■ Exercise instructions
Search the records for "alpha" and copy each line that holds it.

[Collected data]

------------------------------------------------

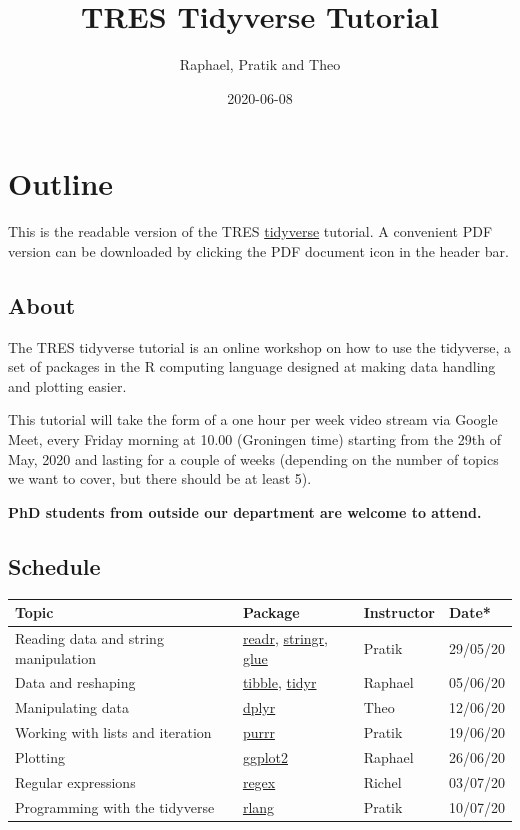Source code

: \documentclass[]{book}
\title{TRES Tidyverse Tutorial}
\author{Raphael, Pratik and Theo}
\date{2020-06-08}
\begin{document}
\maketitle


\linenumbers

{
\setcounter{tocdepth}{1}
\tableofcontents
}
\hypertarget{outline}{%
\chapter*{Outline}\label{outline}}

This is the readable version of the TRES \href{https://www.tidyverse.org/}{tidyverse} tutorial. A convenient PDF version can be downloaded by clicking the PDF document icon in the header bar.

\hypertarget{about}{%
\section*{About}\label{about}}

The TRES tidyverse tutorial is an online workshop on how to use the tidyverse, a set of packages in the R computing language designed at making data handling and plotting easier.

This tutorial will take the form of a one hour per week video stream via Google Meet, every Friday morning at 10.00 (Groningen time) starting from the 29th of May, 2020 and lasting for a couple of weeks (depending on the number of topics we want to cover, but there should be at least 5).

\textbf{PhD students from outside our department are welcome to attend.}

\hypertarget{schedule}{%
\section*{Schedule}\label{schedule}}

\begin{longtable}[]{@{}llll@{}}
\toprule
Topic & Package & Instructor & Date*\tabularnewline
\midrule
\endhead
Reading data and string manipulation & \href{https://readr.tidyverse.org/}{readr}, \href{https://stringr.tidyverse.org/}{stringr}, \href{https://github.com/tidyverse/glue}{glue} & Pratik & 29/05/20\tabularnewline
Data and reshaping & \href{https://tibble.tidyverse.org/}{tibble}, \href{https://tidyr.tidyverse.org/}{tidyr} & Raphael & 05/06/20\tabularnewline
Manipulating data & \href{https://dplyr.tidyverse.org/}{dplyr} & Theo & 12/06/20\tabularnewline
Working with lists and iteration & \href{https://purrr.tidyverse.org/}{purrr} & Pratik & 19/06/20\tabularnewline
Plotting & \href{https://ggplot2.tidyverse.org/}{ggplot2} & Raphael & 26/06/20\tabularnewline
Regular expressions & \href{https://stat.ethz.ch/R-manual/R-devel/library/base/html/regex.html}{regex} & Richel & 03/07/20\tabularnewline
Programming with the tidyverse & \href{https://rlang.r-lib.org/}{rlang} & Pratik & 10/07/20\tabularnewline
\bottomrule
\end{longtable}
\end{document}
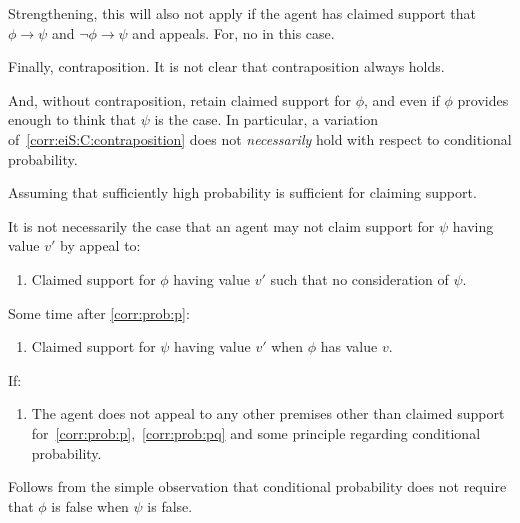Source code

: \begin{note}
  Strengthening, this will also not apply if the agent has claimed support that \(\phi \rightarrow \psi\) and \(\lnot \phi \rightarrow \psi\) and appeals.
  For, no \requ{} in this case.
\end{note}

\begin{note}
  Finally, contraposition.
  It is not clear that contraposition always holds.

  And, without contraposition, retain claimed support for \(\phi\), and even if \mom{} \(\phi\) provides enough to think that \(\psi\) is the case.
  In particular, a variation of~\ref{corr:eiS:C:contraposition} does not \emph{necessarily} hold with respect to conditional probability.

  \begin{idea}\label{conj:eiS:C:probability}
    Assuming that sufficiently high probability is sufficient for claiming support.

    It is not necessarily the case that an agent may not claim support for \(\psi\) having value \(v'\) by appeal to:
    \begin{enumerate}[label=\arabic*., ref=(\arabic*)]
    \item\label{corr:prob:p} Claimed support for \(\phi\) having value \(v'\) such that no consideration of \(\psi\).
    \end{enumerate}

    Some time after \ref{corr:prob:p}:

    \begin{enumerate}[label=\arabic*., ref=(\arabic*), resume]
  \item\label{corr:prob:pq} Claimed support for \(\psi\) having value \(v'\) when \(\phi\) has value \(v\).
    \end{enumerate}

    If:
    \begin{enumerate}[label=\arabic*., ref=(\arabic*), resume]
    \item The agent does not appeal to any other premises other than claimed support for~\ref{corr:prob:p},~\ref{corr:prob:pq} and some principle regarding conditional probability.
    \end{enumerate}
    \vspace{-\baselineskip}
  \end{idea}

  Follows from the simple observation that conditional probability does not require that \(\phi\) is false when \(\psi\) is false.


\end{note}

------------------------------------------------

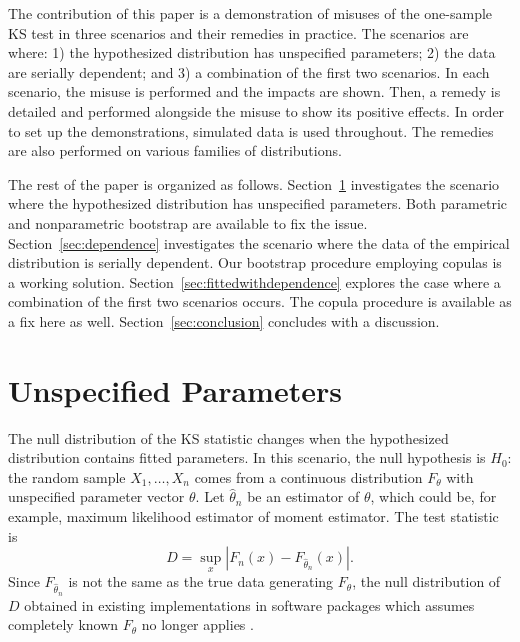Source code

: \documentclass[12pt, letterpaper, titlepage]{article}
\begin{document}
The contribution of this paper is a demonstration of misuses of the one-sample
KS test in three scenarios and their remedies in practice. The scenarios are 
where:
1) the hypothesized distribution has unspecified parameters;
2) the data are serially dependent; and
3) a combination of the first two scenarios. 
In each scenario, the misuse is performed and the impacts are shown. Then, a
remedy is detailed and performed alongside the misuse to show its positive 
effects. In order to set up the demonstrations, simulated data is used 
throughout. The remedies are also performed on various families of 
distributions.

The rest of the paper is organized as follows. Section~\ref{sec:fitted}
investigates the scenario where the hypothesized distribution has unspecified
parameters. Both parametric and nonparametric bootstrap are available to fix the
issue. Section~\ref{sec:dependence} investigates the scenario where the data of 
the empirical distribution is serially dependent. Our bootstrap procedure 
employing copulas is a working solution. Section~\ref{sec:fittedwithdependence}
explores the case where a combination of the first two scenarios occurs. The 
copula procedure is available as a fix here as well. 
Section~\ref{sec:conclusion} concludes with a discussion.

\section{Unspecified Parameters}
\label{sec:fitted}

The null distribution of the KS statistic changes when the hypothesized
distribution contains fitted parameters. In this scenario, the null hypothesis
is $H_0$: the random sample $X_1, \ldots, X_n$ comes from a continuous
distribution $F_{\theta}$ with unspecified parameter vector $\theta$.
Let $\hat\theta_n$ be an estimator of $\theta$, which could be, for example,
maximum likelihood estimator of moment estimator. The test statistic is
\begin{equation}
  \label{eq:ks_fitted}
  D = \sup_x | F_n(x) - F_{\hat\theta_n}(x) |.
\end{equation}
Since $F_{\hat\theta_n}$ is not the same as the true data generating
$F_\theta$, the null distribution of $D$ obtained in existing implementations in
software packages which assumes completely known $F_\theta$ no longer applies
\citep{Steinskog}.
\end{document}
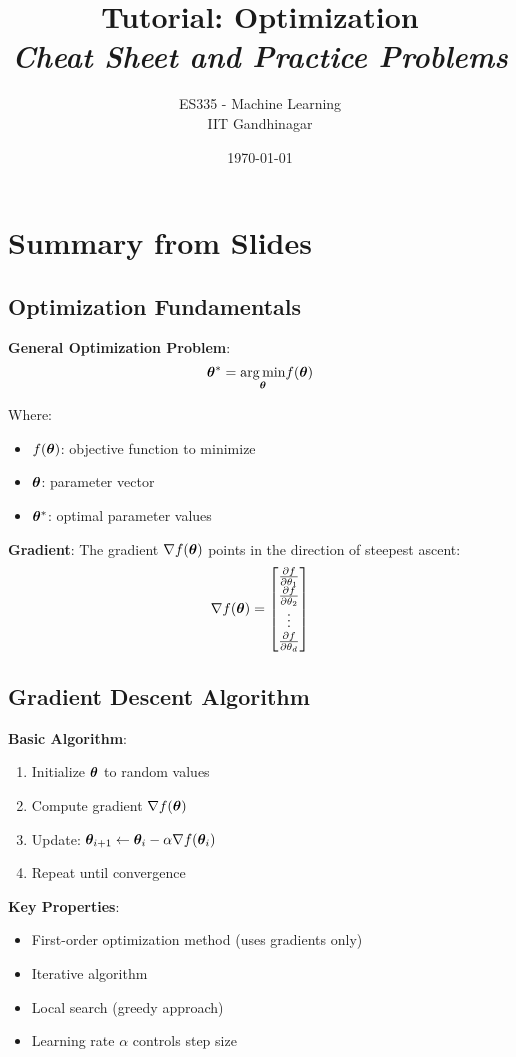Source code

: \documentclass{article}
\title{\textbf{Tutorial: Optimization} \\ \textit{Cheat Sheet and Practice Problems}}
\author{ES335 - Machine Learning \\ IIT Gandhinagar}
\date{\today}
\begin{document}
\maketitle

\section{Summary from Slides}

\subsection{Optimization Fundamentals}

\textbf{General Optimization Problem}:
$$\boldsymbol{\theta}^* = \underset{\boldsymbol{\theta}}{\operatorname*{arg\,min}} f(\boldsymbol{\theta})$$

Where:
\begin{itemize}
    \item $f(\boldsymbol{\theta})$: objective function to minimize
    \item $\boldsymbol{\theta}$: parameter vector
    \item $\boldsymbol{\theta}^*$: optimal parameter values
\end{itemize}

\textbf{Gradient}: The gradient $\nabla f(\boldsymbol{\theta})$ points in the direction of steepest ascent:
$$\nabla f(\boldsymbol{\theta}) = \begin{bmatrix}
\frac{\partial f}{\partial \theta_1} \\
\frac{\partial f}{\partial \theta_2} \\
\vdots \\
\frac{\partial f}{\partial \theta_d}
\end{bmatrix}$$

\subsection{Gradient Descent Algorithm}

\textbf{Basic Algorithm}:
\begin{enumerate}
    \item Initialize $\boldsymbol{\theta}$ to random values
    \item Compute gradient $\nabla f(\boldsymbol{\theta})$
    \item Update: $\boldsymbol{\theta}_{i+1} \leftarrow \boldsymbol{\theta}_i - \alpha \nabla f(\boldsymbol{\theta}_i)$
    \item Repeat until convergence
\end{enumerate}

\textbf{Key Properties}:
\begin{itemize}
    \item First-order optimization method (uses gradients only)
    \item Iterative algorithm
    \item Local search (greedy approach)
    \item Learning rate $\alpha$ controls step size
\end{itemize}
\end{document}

------------------------------------------------

■ Your solution
    \item Update: $\boldsymbol{\theta}_{i+1} \leftarrow \boldsymbol{\theta}_i - \alpha \nabla f(\boldsymbol{\theta}_i)$
    \item Learning rate $\alpha$ controls step size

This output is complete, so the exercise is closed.